9. Kernaussagen der Studie
- Studientyp: Klinische Beobachtungsstudie mit mikrobiologischen und biochemischen Analysen.
- Evidenzniveau: Niedrig bis moderat.
- Analysierte Population: 11 Erwachsene mit mandibulären subperiostalen Implantaten.
- Anzahl der Patienten: 11.
- Anzahl der Implantate: In den bereitgestellten Informationen nicht angegeben.
- Nachbeobachtungsdauer: Implantate waren je nach Patient seit etwa 9 bis 22 Jahren in Funktion.
- Primär untersuchtes Kriterium: Zusammenhang zwischen periimplantärem klinischem Zustand und submuköser Mikrobiota.
- Hauptergebnis: Von Periimplantitis betroffene Implantate wiesen eine höhere bakterielle Belastung und mehr Spezies auf, die mit parodontalen Erkrankungen assoziiert sind.

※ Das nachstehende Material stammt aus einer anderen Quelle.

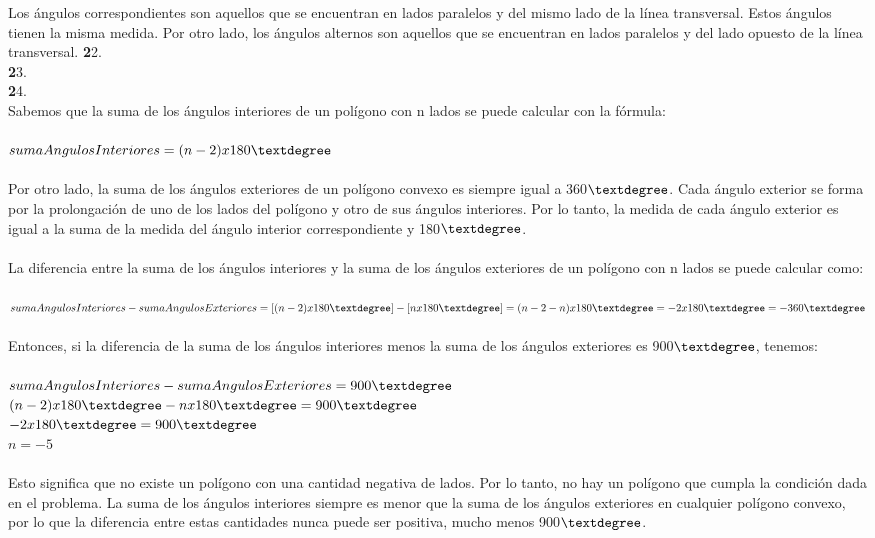 \documentclass{article}
\begin{document}
Los ángulos correspondientes son aquellos que se encuentran en lados paralelos y del mismo lado de la línea transversal. Estos ángulos tienen la misma medida. Por otro lado, los ángulos alternos son aquellos que se encuentran en lados paralelos y del lado opuesto de la línea transversal.
{\textbf 22. }\\
{\textbf 23. }\\
{\textbf 24. }\\
Sabemos que la suma de los ángulos interiores de un polígono con n lados se puede calcular con la fórmula:\\
\\
$sumaAngulosInteriores = (n - 2) x 180\textdegree$\\
\\
Por otro lado, la suma de los ángulos exteriores de un polígono convexo es siempre igual a 360$\textdegree$. Cada ángulo exterior se forma por la prolongación de uno de los lados del polígono y otro de sus ángulos interiores. Por lo tanto, la medida de cada ángulo exterior es igual a la suma de la medida del ángulo interior correspondiente y 180$\textdegree$.\\
\\
La diferencia entre la suma de los ángulos interiores y la suma de los ángulos exteriores de un polígono con n lados se puede calcular como:\\
\\
$sumaAngulosInteriores - sumaAngulosExteriores = [(n - 2) x 180\textdegree] - [n x 180\textdegree] = (n - 2 - n) x 180\textdegree = -2 x 180\textdegree = -360\textdegree$\\
\\
Entonces, si la diferencia de la suma de los ángulos interiores menos la suma de los ángulos exteriores es 900$\textdegree$, tenemos:\\
\\
$sumaAngulosInteriores - sumaAngulosExteriores = 900\textdegree$\\
$(n - 2) x 180\textdegree - n x 180\textdegree = 900\textdegree$\\
$-2 x 180\textdegree = 900\textdegree$\\
$n = -5$\\
\\
Esto significa que no existe un polígono con una cantidad negativa de lados. Por lo tanto, no hay un polígono que cumpla la condición dada en el problema. La suma de los ángulos interiores siempre es menor que la suma de los ángulos exteriores en cualquier polígono convexo, por lo que la diferencia entre estas cantidades nunca puede ser positiva, mucho menos 900$\textdegree$.\\
\end{document}

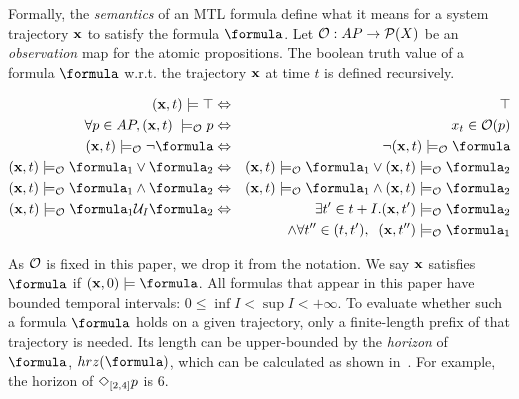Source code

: Formally, the \textit{semantics} of an MTL formula define what it means for a system trajectory $\mathbf{x}$ to satisfy the formula $\formula$.
Let $\mathcal{O}: AP \rightarrow \mathcal{P}(X)$ be an \textit{observation} map for the atomic propositions.
The boolean truth value of a formula $\formula$ w.r.t. the trajectory $\mathbf{x}$ at time $t$ is defined recursively.
\begin{definition}
	\label{def:boolean sat}
	\begin{eqnarray*}
		\label{eq:boolean sat}
		(\sstraj,t) \models \top &\Leftrightarrow& \top
		\\
		\forall p \in AP, (\sstraj, t) \; \models_\Oc p &\Leftrightarrow& x_t \in \Oc(p)
		\\
		(\sstraj,t) \models_\Oc \neg \formula&\Leftrightarrow& \neg (\sstraj,t) \models_\Oc \formula
		\\
		(\sstraj,t) \models_\Oc \formula_1 \lor \formula_2 &\Leftrightarrow& (\sstraj,t) \models_\Oc \formula_1 \lor (\sstraj,t) \models_\Oc \formula_2
		\\
		(\sstraj,t) \models_\Oc  \formula_1 \land \formula_2&\Leftrightarrow& (\sstraj,t) \models_\Oc \formula_1 \land (\sstraj,t) \models_\Oc \formula_2
		\\
		(\sstraj,t) \models_\Oc \formula_1 \until_I \formula_2 &\Leftrightarrow& \exists t' \in t+I .  (\sstraj,t') \models_\Oc \formula_2  
		\\
		&& \, \land \forall t'' \in (t,t'), \;\; (\sstraj,t'') \models_\Oc \formula_1 
	\end{eqnarray*}
\end{definition}
As $\mathcal{O}$ is fixed in this paper, we drop it from the notation.
We say $\mathbf{x}$ satisfies $\formula$ if $(\sstraj,0) \models \formula$.
All formulas that appear in this paper have bounded temporal intervals: $ 0\leq \inf I < \sup I < +\infty$.
To evaluate whether such a formula $\formula$ holds on a given trajectory, only a finite-length prefix of that trajectory is needed.
Its length can be upper-bounded by the \textit{horizon} of $\formula$, $hrz(\formula)$, which can be calculated as shown in~\cite{Dokhanchi14_OnlineMonitoring}. 
For example, the horizon of $\Diamond_{[2,4]}p$ is 6.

- Wissenschaftliche Schlussfolgerung: Die Zusammensetzung des periimplantären Mikrobioms und die Plaquekontrolle scheinen mit dem klinischen Status mandibulärer subperiostaler Implantate verbunden zu sein.
- Mögliche Limitationen: Kleine Stichprobe, Querschnittsdesign und bakterielle Identifikation hauptsächlich auf Basis von Kulturverfahren.

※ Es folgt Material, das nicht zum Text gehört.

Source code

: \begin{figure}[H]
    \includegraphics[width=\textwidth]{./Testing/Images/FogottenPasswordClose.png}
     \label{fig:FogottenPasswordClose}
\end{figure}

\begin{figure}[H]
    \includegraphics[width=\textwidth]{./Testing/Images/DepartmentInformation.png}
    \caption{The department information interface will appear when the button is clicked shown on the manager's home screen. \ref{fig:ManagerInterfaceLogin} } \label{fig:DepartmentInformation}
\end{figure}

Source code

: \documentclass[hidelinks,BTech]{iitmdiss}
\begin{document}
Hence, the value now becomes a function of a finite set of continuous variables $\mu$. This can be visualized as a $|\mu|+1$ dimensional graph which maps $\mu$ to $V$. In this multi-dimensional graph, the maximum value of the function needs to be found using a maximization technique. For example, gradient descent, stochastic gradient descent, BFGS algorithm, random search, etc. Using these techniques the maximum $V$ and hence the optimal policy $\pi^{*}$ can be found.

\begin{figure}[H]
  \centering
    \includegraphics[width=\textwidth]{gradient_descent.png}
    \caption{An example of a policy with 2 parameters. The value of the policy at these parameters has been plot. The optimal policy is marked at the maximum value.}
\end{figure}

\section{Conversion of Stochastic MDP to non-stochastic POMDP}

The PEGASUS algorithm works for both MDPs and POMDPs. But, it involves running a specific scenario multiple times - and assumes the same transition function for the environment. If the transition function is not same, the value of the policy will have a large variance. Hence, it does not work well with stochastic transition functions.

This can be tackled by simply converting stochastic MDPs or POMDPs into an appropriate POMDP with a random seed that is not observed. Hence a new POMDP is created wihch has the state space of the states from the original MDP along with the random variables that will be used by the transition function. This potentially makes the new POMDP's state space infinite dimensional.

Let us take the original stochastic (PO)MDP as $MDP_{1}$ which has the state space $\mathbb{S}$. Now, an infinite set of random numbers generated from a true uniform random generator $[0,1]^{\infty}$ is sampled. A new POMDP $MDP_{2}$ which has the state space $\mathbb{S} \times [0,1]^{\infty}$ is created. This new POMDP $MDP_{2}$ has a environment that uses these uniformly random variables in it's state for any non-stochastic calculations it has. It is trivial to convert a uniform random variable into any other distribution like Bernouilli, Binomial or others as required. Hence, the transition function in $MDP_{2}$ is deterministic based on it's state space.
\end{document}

10. Wissenschaftliche Bedeutung
Diese Studie nimmt aufgrund der geringen Anzahl verfügbarer Arbeiten zu mandibulären subperiostalen Implantaten und deren biologischen Komplikationen einen besonderen Platz in der Literatur ein. Sie liefert originelle mikrobiologische Daten, die dazu beitragen, bakterielle Umgebungen zu charakterisieren, die mit Gesundheit oder Krankheit im Umfeld dieser Implantate verbunden sind.
Über den spezifischen Kontext subperiostaler Implantate hinaus stärken die berichteten Beobachtungen die Annahme, dass bestimmte mikrobiologische Signaturen, die bei enossalen Implantaten beobachtet werden, auch in anderen Implantatsystemen vorkommen können. Die Studie trägt somit dazu bei, Erkenntnisse aus der Parodontologie und Implantologie miteinander zu verknüpfen.

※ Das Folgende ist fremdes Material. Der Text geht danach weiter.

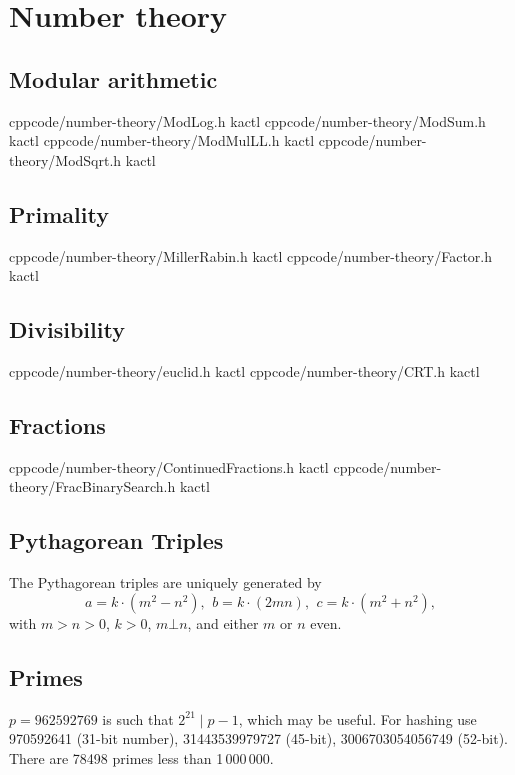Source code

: \chapter{Number theory}

\section{Modular arithmetic}
    {}{}
    {cpp}{code/number-theory/ModLog.h}
    {kactl}
    {}{}
    {cpp}{code/number-theory/ModSum.h}
    {kactl}
    {}{}
    {cpp}{code/number-theory/ModMulLL.h}
    {kactl}
    {}{}
    {cpp}{code/number-theory/ModSqrt.h}
    {kactl}

\section{Primality}
    {}{}
    {cpp}{code/number-theory/MillerRabin.h}
    {kactl}
    {}{}
    {cpp}{code/number-theory/Factor.h}
    {kactl}

\section{Divisibility}
    {}{}
    {cpp}{code/number-theory/euclid.h}
    {kactl}
    {}{}
    {cpp}{code/number-theory/CRT.h}
    {kactl}

\section{Fractions}
    {}{}
    {cpp}{code/number-theory/ContinuedFractions.h}
    {kactl}
    {}{}
    {cpp}{code/number-theory/FracBinarySearch.h}
    {kactl}

\section{Pythagorean Triples}
 The Pythagorean triples are uniquely generated by
 \[ a=k\cdot (m^{2}-n^{2}),\ \,b=k\cdot (2mn),\ \,c=k\cdot (m^{2}+n^{2}), \]
 with $m > n > 0$, $k > 0$, $m \bot n$, and either $m$ or $n$ even.

\section{Primes}
	$p=962592769$ is such that $2^{21} \mid p-1$, which may be useful. For hashing
	use 970592641 (31-bit number), 31443539979727 (45-bit), 3006703054056749
	(52-bit). There are 78498 primes less than 1\,000\,000.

Auch wenn ihre Aussagekraft durch die geringe Fallzahl begrenzt bleibt, eröffnet diese Arbeit Perspektiven für größere Untersuchungen unter Einsatz moderner mikrobiologischer Methoden, um die biologischen Mechanismen periimplantärer Komplikationen bei komplexen Rehabilitationen zahnloser Patienten besser zu verstehen.
11. Redaktionelle Schlussfolgerung
Diese Studie zeigt einen Zusammenhang zwischen dem klinischen Zustand mandibulärer subperiostaler Implantate und der Zusammensetzung der periimplantären Mikrobiota auf. Implantate mit Periimplantitis beherbergen vermehrt Bakterien, die für ihre Beteiligung an periimplantären Entzündungserkrankungen bekannt sind, während langfristig stabile Implantate mit einer gesundheitsassoziierten Flora verbunden sind. Obwohl die Ergebnisse auf einer begrenzten Fallzahl beruhen, unterstreichen sie die Bedeutung der Biofilmkontrolle und der periimplantären Nachsorge für das Management komplexer implantologischer Rehabilitationen.